I don't have the wrong friends, I have gravely empowered enemies and, to my chagrin, weak defenders. Just as Republicans credential their politics by asserting power over my disenfranchised body, Democrats gather to implore them not to. But not a single Democrat on that Committee stirred over my forcible removal, or worse, Adam Eidinger's arrest, and not a single one has issued a word of disapproval since, reluctant to disrupt the comity of committee relations.

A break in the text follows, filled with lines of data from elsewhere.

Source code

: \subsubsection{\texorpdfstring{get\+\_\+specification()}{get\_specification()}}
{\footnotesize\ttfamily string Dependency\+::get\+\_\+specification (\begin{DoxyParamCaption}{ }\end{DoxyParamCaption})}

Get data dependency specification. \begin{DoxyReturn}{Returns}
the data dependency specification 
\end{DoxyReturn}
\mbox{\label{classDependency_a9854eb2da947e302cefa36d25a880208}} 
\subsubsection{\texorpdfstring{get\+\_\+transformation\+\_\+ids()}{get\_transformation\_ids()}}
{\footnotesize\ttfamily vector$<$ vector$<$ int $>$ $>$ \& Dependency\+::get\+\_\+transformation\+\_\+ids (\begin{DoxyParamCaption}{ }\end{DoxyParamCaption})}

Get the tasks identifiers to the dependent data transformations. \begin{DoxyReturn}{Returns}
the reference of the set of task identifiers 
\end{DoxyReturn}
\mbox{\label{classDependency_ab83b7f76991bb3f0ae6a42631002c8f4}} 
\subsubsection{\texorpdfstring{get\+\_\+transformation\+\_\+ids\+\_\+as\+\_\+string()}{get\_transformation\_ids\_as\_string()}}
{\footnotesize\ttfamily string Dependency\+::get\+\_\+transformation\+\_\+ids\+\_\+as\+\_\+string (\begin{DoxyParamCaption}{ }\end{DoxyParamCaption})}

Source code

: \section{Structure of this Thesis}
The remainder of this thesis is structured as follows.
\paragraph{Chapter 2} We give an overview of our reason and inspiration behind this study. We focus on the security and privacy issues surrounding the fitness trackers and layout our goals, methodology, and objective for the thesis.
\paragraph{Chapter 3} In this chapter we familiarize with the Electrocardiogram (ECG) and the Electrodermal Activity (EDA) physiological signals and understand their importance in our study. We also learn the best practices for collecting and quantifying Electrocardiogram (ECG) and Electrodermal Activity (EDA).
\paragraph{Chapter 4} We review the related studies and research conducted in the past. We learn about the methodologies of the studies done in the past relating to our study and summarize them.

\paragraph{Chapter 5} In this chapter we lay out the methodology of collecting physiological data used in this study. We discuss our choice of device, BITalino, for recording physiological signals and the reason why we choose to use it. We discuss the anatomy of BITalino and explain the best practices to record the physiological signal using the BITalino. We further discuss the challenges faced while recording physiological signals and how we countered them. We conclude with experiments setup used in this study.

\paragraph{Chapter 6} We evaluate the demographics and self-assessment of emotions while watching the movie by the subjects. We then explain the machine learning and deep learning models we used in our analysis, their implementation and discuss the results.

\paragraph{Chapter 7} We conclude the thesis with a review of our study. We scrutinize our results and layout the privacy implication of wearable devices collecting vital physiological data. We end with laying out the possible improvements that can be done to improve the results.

Many women express frustration over the acceptability of backlash politics. My own view is that while historical and present-day sins of racism remain the most serious, the backlash against women, particularly women of color, has been the most successful. If others happen to agree then I'd like to share how yesterday's experience has recalibrated whom I regard as a "defender": I don't count words, I count risks. Unless we begin to hold the Democratic Party accountable to progress, we will be complicit in a deteriorating status quo.

And we will be helping to redefine the mere act of witnessing as a form of activism, and further stigmatizing activism as a form of troublemaking. These are all conducive to, and suggestive of, an authoritarian view. Those punished for more democratic inclinations need a respectable redoubt; we need a Democratic Party that fights more than it fundraises.